We have more than enough natural gas to use and share
Pete Hart and the Wilderness Workshop reflexively voiced opposition to supplying our Japanese allies with natural gas because the pipeline might “use Canadian gas.”
Perhaps Hart should stick to issues he understands, like obstructing drilling on the Roan Plateau and retroactively canceling our natural gas leases. But if he wants to also obstruct a project Gov. Hickenlooper and Sen. Bennett are actively working on, maybe Hart should first read GJEP’s “Piceance to the Pacific Rim” study. Then he would learn that Canadian pipelines coming south are at full capacity even today, let alone when exports begin.
He also claims we shouldn’t share our natural gas with fellow democracies in need because we need it all here.
Perhaps Pete Hart was too busy with the keep it in the ground campaign that he missed what the U.S. Geological Survey actually said. We have more than 200 trillion cubic feet of natural gas right here on the West Slope — far more than we could ever use heating Mr. Hart’s house. We have enough to supply Japan and then some, for a century.
RICHARD B. WHITE
Sentinel’s editorial omission of important fact in poor taste
The Sentinel’s Friday, April 7 editorial gave a concise summary of the U.S. Senate’s fumbling of the vote on Neil Gorsuch to become a Supreme Court justice. You are correct in stating that this fiasco is an extension of partisan politics, which is now deeply embedded in Senate voting rules.
What you neglect to mention is that the creator and ultra partisan politician of this nuclear option disaster is one Harry Reid, former Democrat senator.
I find that your editorial omission of this concrete and important fact in poor taste.
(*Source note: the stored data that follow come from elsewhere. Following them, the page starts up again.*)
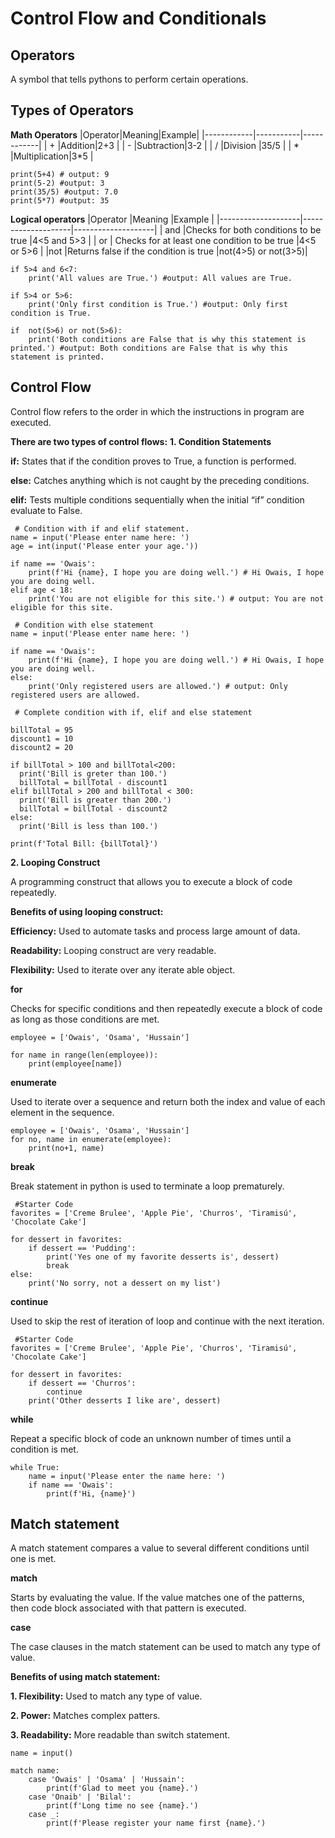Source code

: # Control Flow and Conditionals

## Operators
A symbol that tells pythons to perform certain operations.


## Types of Operators

**Math Operators**
|Operator|Meaning|Example|
|------------|-----------|------------|
| +	     |Addition|2+3        	|
| -	     |Subtraction|3-2	|
| /	     |Division	|35/5	|
| *	     |Multiplication|3*5	|

```
print(5+4) # output: 9
print(5-2) #output: 3
print(35/5) #output: 7.0
print(5*7) #output: 35
```


**Logical operators**
|Operator	|Meaning	|Example	|
|--------------------|--------------------|--------------------|
| and 		|Checks for both conditions to be true		|4<5 and 5>3	|
| or 		| Checks for at least one condition to be true	|4<5 or 5>6	|
|not 		|Returns false if the condition is true		|not(4>5) or not(3>5)|

```
if 5>4 and 6<7:
    print('All values are True.') #output: All values are True.

if 5>4 or 5>6:
    print('Only first condition is True.') #output: Only first condition is True.

if  not(5>6) or not(5>6):
    print('Both conditions are False that is why this statement is printed.') #output: Both conditions are False that is why this statement is printed.
```


## Control Flow
Control flow refers to the order in which the instructions in program are executed.

**There are two types of control flows:**
**1. Condition Statements**

**if:** States that if the condition proves to True, a function is performed.

**else:** Catches anything which is not caught by the preceding conditions.

**elif:** Tests multiple conditions sequentially when the initial “if” condition evaluate to False.

```
 # Condition with if and elif statement.
name = input('Please enter name here: ')
age = int(input('Please enter your age.'))

if name == 'Owais':
    print(f'Hi {name}, I hope you are doing well.') # Hi Owais, I hope you are doing well.
elif age < 18:
    print('You are not eligible for this site.') # output: You are not eligible for this site.

 # Condition with else statement
name = input('Please enter name here: ')

if name == 'Owais':
    print(f'Hi {name}, I hope you are doing well.') # Hi Owais, I hope you are doing well.
else:
    print('Only registered users are allowed.') # output: Only registered users are allowed.
 
 # Complete condition with if, elif and else statement

billTotal = 95
discount1 = 10 
discount2 = 20 

if billTotal > 100 and billTotal<200:
  print('Bill is greter than 100.')
  billTotal = billTotal - discount1
elif billTotal > 200 and billTotal < 300:
  print('Bill is greater than 200.')
  billTotal = billTotal - discount2
else:
  print('Bill is less than 100.')

print(f'Total Bill: {billTotal}')

```


**2. Looping Construct**

A programming construct that allows you to execute a block of code repeatedly.


**Benefits of using looping construct:**


**Efficiency:** Used to automate tasks and process large amount of data.

**Readability:** Looping construct are very readable.

**Flexibility:** Used to iterate over any iterate able object.


**for** 

Checks for specific conditions and then repeatedly execute a block of code as long as those conditions are met.
```
employee = ['Owais', 'Osama', 'Hussain']

for name in range(len(employee)):
    print(employee[name])
```


**enumerate**

Used to iterate over a sequence and return both the index and value of each element in the sequence.
```
employee = ['Owais', 'Osama', 'Hussain']
for no, name in enumerate(employee):
    print(no+1, name)
```


**break** 

Break statement in python is used to terminate a loop prematurely.
```
 #Starter Code
favorites = ['Creme Brulee', 'Apple Pie', 'Churros', 'Tiramisú', 'Chocolate Cake']

for dessert in favorites:
    if dessert == 'Pudding':
        print('Yes one of my favorite desserts is', dessert)
        break 
else:
    print('No sorry, not a dessert on my list')
```


**continue** 

Used to skip the rest of iteration of loop and continue with the next iteration.
```
 #Starter Code
favorites = ['Creme Brulee', 'Apple Pie', 'Churros', 'Tiramisú', 'Chocolate Cake']

for dessert in favorites:
    if dessert == 'Churros':
        continue
    print('Other desserts I like are', dessert)
```


**while** 

Repeat a specific block of code an unknown number of times until a condition is met.

```
while True:
    name = input('Please enter the name here: ')
    if name == 'Owais':
        print(f'Hi, {name}')
```


## Match statement
A match statement compares a value to several different conditions until one is met.


**match**

Starts by evaluating the value. If the value matches one of the patterns, then code block associated with that pattern is executed.


**case**

The case clauses in the match statement can be used to match any type of value.


**Benefits of using match statement:**

**1. Flexibility:** Used to match any type of value.

**2. Power:** Matches complex patters.

**3. Readability:** More readable than switch statement.

```
name = input()

match name:
    case 'Owais' | 'Osama' | 'Hussain':
        print(f'Glad to meet you {name}.')
    case 'Onaib' | 'Bilal':
        print(f'Long time no see {name}.')
    case _:
        print(f'Please register your name first {name}.')
```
This is truth and it should have included in the editorial. One senator and one party are responsible for this violation of the Constitution.
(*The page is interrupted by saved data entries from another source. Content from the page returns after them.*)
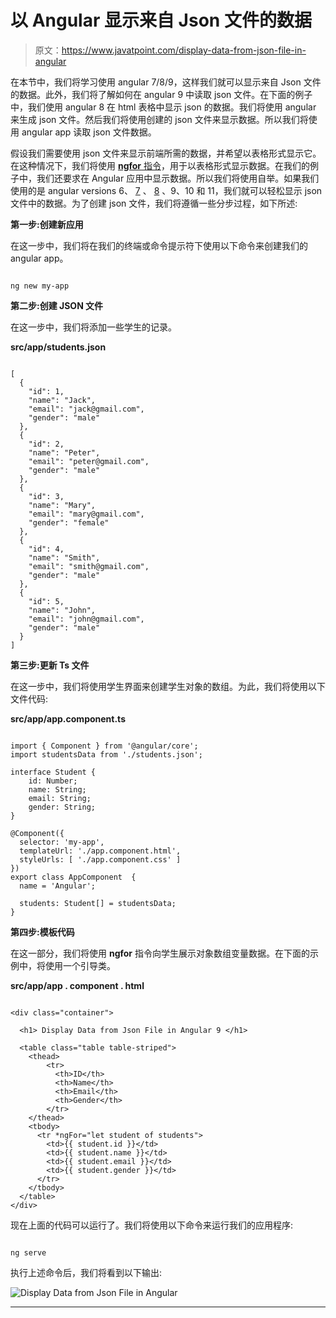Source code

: # 以 Angular 显示来自 Json 文件的数据

> 原文：<https://www.javatpoint.com/display-data-from-json-file-in-angular>

在本节中，我们将学习使用 angular 7/8/9，这样我们就可以显示来自 Json 文件的数据。此外，我们将了解如何在 angular 9 中读取 json 文件。在下面的例子中，我们使用 angular 8 在 html 表格中显示 json 的数据。我们将使用 angular 来生成 json 文件。然后我们将使用创建的 json 文件来显示数据。所以我们将使用 angular app 读取 json 文件数据。

假设我们需要使用 json 文件来显示前端所需的数据，并希望以表格形式显示它。在这种情况下，我们将使用 [**ngfor** 指令](https://www.javatpoint.com/angular-8-ngfor-directive)，用于以表格形式显示数据。在我们的例子中，我们还要求在 Angular 应用中显示数据。所以我们将使用自举。如果我们使用的是 angular versions 6、 [7](https://www.javatpoint.com/angular-7-tutorial) 、 [8](https://www.javatpoint.com/angular-8) 、9、10 和 11，我们就可以轻松显示 json 文件中的数据。为了创建 json 文件，我们将遵循一些分步过程，如下所述:

**第一步:创建新应用**

在这一步中，我们将在我们的终端或命令提示符下使用以下命令来创建我们的 angular app。

```

ng new my-app

```

**第二步:创建 JSON 文件**

在这一步中，我们将添加一些学生的记录。

**src/app/students.json**

```

[
  {
    "id": 1,
    "name": "Jack",
    "email": "jack@gmail.com",
    "gender": "male"
  },
  {
    "id": 2,
    "name": "Peter",
    "email": "peter@gmail.com",
    "gender": "male"
  },
  {
    "id": 3,
    "name": "Mary",
    "email": "mary@gmail.com",
    "gender": "female"
  },
  {
    "id": 4,
    "name": "Smith",
    "email": "smith@gmail.com",
    "gender": "male"
  },
  {
    "id": 5,
    "name": "John",
    "email": "john@gmail.com",
    "gender": "male"
  }
]

```

**第三步:更新 Ts 文件**

在这一步中，我们将使用学生界面来创建学生对象的数组。为此，我们将使用以下文件代码:

**src/app/app.component.ts**

```

import { Component } from '@angular/core';
import studentsData from './students.json';

interface Student {
    id: Number;
    name: String;
    email: String;
    gender: String;
}

@Component({
  selector: 'my-app',
  templateUrl: './app.component.html',
  styleUrls: [ './app.component.css' ]
})
export class AppComponent  {
  name = 'Angular';

  students: Student[] = studentsData;
}

```

**第四步:模板代码**

在这一部分，我们将使用 **ngfor** 指令向学生展示对象数组变量数据。在下面的示例中，将使用一个引导类。

**src/app/app . component . html**

```

<div class="container">

  <h1> Display Data from Json File in Angular 9 </h1>

  <table class="table table-striped">
    <thead>
        <tr>
          <th>ID</th>
          <th>Name</th>
          <th>Email</th>
          <th>Gender</th>
        </tr>
    </thead>
    <tbody>
      <tr *ngFor="let student of students">
        <td>{{ student.id }}</td>
        <td>{{ student.name }}</td>
        <td>{{ student.email }}</td>
        <td>{{ student.gender }}</td>
      </tr>
    </tbody>
  </table>
</div>

```

现在上面的代码可以运行了。我们将使用以下命令来运行我们的应用程序:

```

ng serve

```

执行上述命令后，我们将看到以下输出:

![Display Data from Json File in Angular](img/4004983cd4220d24913e1892e0592338.png)

* * *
Rolling back Clean Power Plan will not save the coal industry
Recently, Stan Dempsey, president of the Colorado Mining Association wrote an op-ed in the Denver Post celebrating the rollback of the Clean Power Plan, in which he blames environmental activists and the government for killing coal jobs. This past week the Sentinel editorialized on the Clean Power Plan as well. Their editorial helped make clear that the coal industry is not going to be saved by the rollback of government regulations and furthermore, that what’s best for the coal industry doesn’t directly translate to what’s in the best interests of coal workers or our West Slope communities.
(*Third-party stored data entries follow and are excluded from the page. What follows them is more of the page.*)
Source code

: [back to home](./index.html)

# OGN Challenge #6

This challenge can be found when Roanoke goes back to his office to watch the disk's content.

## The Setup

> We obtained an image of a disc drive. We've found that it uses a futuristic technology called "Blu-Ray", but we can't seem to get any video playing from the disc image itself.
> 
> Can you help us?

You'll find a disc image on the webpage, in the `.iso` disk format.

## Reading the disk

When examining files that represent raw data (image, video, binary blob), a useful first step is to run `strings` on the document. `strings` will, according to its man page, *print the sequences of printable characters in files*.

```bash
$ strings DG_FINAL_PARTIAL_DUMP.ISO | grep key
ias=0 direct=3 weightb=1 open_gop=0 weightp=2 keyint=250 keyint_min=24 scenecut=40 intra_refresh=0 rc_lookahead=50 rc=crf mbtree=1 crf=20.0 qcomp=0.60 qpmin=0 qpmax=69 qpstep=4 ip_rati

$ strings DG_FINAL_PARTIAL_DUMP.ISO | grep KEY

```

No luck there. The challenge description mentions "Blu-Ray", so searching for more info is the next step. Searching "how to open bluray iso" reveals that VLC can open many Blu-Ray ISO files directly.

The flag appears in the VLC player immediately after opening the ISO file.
As many of us are aware, market forces are driving the decline in the coal industry and will continue to do so because the energy landscape is changing. Not only is natural gas cheaper, more accessible, and more abundant than coal, the clean energy sector has become one of the fastest growing sectors in the country, further diversifying affordable energy options for consumers. As the Sentinel editorialized, this means that the coal industry will increasingly turn to automation in order to stay competitive with estimates that 40 to 80 percent of workers will be replaced in the coal industry.
All of this is to say that while the finger pointing and blame for the decline of the coal industry grabs headlines, the economic and environmental impacts of a declining industry and climate change will continue to be felt by us here on the West Slope.
Rolling back the Clean Power Plan will not save the coal industry. It doesn’t help coal workers or rural communities to get back on their feet, and it doesn’t empower them to address difficult economic challenges. All it does is make it more difficult for us as a state to meaningfully address the impacts of climate change.